Heat leaks from a home as exhibited by inferred film.

December 21, 2009

By Ramona du Houx

“The great thing about these projects is that they will produce clean electricity, save taxpayers money and help to reduce carbon dioxide emissions–which contribute to climate change,” Commission Chair Sharon Reishus said. “The projects will help educate the local communities about ways to take advantage of alternative energy.” The grant money will go towards the purchase and installation of renewable energy equipment proposed by the individual organizations.

A request-for-proposals was released in August and the Commission received 32 responses on September 30th. Reviewers from the Commission and the Department of Environmental Protection evaluated and scored the proposals based on carefully developed criteria.

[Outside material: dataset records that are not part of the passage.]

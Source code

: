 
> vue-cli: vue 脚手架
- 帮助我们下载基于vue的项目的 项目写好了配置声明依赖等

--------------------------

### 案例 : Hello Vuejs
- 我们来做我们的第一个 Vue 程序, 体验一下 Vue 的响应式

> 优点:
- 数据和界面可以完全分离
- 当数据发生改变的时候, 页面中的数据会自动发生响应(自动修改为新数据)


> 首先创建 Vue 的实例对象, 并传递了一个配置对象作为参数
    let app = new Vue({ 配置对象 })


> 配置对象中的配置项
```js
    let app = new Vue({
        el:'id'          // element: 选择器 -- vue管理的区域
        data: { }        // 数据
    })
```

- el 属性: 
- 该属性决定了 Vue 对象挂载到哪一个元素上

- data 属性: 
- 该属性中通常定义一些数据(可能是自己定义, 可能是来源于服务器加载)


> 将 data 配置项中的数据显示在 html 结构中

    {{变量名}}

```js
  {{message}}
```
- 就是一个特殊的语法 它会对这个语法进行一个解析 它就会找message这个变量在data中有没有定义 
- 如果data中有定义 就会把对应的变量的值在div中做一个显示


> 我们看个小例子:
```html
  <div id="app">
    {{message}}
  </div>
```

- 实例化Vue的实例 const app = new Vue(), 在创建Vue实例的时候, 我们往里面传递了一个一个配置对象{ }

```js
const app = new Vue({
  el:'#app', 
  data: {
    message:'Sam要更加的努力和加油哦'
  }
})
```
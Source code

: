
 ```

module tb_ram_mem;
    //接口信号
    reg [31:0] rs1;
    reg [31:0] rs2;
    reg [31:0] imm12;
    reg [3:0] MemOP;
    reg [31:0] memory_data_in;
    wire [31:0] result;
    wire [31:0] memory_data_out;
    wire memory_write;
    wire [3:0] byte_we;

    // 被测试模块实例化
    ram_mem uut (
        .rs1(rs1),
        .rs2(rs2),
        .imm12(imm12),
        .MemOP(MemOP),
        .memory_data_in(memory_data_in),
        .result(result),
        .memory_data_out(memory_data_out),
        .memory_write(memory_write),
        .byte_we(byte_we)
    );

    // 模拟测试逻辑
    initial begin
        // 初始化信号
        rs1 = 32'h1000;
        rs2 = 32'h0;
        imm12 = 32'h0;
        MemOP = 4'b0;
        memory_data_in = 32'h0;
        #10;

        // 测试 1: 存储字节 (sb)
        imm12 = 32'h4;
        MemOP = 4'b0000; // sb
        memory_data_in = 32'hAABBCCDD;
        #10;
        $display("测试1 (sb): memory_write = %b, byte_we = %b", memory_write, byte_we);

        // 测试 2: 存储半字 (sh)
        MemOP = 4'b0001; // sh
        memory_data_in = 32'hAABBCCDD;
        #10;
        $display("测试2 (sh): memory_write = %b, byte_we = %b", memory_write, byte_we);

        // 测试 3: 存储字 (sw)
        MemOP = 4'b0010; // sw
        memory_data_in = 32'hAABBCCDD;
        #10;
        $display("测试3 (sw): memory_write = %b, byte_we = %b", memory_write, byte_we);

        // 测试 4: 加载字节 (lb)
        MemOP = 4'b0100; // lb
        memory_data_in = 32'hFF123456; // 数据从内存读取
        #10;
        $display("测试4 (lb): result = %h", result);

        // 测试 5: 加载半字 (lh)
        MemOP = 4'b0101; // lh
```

For each grant, the Renewable Resource Fund requires a five-to-one match from the sponsoring community. Established by the Legislature in 2000, the Fund is supported by voluntary contributions made by consumers in their electric bills. It provides financial support for small-scale demonstration projects designed to educate the community on the cost-effectiveness of harnessing natural resources for clean electricity. This year, the Fund also includes additional support from the American Recovery and Reinvestment Act passed by U.S. Congress in February.

The following eleven winning projects are: Kennebec Valley Community College, Camden Hills Regional High School, Falmouth School Department, Cumberland Greely High School, Cumberland County, Town of Freeport, Belfast Troy Howard Middle School, Town of Kennebunkport, Thomas College, UMaine 4-H Camp, Bryant Pond, South Berwick Marshwood High School.